[Stored data]
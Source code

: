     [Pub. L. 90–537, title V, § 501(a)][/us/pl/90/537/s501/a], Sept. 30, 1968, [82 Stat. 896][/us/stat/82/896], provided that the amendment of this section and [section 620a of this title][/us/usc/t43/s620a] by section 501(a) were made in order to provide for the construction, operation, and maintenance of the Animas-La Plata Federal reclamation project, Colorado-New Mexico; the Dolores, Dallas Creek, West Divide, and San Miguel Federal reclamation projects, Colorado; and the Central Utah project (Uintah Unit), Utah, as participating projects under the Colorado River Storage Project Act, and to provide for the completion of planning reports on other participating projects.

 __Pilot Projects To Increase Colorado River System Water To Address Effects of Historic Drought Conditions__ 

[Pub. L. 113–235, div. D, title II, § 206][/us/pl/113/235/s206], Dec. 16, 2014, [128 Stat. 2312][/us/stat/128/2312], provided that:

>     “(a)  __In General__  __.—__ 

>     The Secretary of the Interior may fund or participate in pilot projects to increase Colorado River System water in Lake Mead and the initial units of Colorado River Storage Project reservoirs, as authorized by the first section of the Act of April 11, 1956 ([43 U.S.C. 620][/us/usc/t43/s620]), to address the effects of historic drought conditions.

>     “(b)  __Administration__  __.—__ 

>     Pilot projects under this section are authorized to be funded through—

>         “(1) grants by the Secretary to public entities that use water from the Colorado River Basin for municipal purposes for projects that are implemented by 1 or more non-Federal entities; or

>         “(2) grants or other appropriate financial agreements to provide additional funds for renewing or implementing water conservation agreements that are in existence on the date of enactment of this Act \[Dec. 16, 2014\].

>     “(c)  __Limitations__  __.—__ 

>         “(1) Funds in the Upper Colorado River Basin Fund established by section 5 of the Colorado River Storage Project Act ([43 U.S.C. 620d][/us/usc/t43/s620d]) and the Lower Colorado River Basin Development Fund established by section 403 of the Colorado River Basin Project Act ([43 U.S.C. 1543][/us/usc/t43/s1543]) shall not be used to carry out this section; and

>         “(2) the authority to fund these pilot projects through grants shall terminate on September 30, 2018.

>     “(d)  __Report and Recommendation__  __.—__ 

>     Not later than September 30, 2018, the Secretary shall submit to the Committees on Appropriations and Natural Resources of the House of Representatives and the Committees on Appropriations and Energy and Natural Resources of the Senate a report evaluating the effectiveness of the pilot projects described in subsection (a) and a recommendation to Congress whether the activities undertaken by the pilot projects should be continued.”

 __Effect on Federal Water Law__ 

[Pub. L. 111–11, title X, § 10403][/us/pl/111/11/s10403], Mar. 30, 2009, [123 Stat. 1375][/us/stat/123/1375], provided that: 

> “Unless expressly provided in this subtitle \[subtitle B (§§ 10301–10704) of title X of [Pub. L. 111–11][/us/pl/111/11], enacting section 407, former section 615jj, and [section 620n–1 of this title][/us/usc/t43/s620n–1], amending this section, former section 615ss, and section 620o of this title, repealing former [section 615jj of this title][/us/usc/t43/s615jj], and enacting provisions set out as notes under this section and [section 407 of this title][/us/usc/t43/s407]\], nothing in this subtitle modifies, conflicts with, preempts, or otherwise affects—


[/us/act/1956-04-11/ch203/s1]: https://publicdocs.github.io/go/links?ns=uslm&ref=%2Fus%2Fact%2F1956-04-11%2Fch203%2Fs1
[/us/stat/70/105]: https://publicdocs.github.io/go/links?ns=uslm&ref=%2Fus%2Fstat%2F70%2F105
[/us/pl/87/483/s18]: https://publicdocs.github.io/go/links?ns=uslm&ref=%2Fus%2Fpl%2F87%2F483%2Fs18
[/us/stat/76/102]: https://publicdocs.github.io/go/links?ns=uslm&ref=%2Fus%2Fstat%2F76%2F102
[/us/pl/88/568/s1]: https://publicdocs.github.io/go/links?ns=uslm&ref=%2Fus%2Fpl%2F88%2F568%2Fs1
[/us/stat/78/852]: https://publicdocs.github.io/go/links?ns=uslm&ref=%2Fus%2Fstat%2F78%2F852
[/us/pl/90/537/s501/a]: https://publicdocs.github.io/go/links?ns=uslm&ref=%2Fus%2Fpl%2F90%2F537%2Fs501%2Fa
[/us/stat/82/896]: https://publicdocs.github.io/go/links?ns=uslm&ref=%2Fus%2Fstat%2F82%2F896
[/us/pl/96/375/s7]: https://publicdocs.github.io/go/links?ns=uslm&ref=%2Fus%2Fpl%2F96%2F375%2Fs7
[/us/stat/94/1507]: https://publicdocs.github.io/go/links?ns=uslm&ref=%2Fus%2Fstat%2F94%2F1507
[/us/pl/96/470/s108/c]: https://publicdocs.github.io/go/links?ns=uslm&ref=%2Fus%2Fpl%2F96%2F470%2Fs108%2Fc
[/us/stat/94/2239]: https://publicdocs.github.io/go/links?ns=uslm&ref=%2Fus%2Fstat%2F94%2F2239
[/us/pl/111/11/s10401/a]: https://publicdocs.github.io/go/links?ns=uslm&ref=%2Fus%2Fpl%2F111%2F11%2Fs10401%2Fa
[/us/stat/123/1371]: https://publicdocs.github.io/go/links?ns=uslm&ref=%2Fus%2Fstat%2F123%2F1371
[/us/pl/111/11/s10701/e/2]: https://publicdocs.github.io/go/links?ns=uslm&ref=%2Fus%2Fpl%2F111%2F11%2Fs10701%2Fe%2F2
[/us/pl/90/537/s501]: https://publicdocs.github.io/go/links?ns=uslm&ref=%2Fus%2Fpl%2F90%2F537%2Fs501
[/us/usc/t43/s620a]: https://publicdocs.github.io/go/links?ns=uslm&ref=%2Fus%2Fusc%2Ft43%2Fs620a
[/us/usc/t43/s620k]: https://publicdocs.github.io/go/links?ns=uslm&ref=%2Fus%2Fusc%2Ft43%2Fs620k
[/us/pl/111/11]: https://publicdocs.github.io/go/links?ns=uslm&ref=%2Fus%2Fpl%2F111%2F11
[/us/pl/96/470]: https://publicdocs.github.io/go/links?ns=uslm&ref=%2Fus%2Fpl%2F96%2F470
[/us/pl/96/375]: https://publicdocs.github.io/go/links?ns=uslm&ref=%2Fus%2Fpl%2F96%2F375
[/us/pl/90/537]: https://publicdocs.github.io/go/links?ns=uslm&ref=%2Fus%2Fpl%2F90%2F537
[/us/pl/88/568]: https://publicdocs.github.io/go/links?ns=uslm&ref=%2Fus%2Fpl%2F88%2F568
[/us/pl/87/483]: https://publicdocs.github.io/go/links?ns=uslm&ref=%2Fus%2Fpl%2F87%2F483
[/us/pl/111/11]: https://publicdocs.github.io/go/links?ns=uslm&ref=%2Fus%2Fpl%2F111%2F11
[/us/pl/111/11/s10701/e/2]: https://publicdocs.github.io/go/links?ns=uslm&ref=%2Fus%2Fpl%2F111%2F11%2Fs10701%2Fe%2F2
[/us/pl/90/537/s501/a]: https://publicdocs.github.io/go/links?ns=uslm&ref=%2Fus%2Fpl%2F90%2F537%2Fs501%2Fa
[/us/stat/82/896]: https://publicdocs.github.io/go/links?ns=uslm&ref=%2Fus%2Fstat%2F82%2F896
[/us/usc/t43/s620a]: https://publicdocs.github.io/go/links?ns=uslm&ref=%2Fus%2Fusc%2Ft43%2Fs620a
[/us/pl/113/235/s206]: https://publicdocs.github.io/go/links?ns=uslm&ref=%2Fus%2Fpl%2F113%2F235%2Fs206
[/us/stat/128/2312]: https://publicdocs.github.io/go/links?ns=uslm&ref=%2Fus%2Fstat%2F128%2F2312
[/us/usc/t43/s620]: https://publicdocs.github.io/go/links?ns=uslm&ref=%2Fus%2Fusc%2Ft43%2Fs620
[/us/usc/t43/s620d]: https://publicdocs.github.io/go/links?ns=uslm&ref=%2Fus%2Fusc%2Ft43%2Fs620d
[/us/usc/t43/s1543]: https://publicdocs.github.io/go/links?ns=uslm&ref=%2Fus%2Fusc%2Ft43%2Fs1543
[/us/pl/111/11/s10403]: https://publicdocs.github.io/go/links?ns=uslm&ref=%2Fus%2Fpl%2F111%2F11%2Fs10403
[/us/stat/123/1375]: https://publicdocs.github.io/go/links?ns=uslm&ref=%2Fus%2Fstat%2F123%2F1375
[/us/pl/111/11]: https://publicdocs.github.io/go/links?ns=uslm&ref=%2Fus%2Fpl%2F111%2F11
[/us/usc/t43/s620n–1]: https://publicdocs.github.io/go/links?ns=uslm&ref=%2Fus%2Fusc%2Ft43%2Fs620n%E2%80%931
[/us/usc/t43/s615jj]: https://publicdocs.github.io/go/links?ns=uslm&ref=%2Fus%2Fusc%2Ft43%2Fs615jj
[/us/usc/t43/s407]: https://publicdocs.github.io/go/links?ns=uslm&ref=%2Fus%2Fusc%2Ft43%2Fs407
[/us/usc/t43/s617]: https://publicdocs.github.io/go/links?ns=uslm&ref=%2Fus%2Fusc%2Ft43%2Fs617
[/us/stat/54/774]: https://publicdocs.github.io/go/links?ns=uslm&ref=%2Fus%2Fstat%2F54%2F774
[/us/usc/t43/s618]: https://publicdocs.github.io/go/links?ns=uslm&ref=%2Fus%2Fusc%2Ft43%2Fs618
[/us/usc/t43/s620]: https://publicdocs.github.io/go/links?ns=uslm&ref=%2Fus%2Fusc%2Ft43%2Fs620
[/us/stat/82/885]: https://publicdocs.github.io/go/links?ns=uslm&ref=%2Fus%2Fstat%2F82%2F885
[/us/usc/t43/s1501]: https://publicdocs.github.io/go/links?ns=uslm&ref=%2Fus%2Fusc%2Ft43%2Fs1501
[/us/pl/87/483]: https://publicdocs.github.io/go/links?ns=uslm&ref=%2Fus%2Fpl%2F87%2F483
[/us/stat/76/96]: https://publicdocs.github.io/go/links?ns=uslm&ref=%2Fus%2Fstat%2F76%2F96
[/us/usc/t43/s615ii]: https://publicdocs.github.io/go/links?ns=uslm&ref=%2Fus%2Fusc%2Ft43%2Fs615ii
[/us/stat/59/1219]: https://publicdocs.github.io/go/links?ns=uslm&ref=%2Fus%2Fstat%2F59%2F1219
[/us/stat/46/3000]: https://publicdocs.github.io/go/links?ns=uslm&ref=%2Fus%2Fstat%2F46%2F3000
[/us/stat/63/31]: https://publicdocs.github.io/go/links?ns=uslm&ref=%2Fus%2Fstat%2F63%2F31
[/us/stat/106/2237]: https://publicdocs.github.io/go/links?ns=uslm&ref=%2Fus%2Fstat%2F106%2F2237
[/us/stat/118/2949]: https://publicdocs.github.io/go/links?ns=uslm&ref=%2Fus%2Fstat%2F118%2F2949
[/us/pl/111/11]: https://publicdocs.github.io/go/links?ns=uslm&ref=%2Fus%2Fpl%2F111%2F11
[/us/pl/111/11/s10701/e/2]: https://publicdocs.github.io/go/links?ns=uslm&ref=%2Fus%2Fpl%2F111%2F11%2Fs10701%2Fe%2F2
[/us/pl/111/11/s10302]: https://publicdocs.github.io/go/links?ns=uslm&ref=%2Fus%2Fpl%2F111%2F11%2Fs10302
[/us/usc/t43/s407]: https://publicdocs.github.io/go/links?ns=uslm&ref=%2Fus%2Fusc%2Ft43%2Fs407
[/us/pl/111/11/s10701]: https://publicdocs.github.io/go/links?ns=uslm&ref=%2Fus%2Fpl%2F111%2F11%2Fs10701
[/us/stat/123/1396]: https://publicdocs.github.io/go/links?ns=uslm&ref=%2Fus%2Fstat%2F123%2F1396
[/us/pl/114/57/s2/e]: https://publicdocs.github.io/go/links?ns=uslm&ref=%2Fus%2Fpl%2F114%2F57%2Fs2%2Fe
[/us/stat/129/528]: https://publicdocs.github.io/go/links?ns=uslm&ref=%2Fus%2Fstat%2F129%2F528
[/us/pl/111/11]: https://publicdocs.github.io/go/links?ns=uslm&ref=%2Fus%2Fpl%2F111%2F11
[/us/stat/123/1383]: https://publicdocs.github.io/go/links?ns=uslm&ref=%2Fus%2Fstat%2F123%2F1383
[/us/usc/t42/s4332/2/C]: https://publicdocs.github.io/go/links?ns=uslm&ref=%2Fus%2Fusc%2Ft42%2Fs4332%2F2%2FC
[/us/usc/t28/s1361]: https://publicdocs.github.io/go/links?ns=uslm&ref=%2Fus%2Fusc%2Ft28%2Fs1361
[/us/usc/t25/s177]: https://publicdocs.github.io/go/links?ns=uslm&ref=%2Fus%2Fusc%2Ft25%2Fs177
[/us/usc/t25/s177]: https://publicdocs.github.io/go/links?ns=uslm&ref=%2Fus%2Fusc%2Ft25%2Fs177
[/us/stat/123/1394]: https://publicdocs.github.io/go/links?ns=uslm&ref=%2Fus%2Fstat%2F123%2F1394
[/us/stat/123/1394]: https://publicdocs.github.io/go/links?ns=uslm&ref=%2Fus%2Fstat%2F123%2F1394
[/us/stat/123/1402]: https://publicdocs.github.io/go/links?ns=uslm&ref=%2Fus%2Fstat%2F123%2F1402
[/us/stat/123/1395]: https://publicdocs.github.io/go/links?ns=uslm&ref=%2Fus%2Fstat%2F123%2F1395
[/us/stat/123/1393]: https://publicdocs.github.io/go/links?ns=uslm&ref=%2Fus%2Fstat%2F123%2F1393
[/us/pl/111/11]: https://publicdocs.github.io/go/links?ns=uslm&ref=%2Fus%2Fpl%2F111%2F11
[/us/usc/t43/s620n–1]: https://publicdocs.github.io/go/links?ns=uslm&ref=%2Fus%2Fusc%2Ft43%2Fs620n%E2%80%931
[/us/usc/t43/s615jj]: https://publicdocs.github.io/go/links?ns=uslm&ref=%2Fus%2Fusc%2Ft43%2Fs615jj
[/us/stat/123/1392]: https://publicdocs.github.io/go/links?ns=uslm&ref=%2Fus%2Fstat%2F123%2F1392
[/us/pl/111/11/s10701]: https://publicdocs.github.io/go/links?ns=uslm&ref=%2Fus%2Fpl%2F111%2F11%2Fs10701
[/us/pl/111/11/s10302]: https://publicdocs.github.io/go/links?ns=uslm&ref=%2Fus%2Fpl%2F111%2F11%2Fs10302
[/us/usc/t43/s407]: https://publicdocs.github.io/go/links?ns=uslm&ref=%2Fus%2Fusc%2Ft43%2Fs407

What this task involves: All lines above from the line with "September 30, 2018." through the line with "[Pub. L. 111–11, title", both included, are to be set down exactly, with nothing else.

Solution to this task:
>         “(2) the authority to fund these pilot projects through grants shall terminate on September 30, 2018.

>     “(d)  __Report and Recommendation__  __.—__ 

>     Not later than September 30, 2018, the Secretary shall submit to the Committees on Appropriations and Natural Resources of the House of Representatives and the Committees on Appropriations and Energy and Natural Resources of the Senate a report evaluating the effectiveness of the pilot projects described in subsection (a) and a recommendation to Congress whether the activities undertaken by the pilot projects should be continued.”

 __Effect on Federal Water Law__ 

[Pub. L. 111–11, title X, § 10403][/us/pl/111/11/s10403], Mar. 30, 2009, [123 Stat. 1375][/us/stat/123/1375], provided that: 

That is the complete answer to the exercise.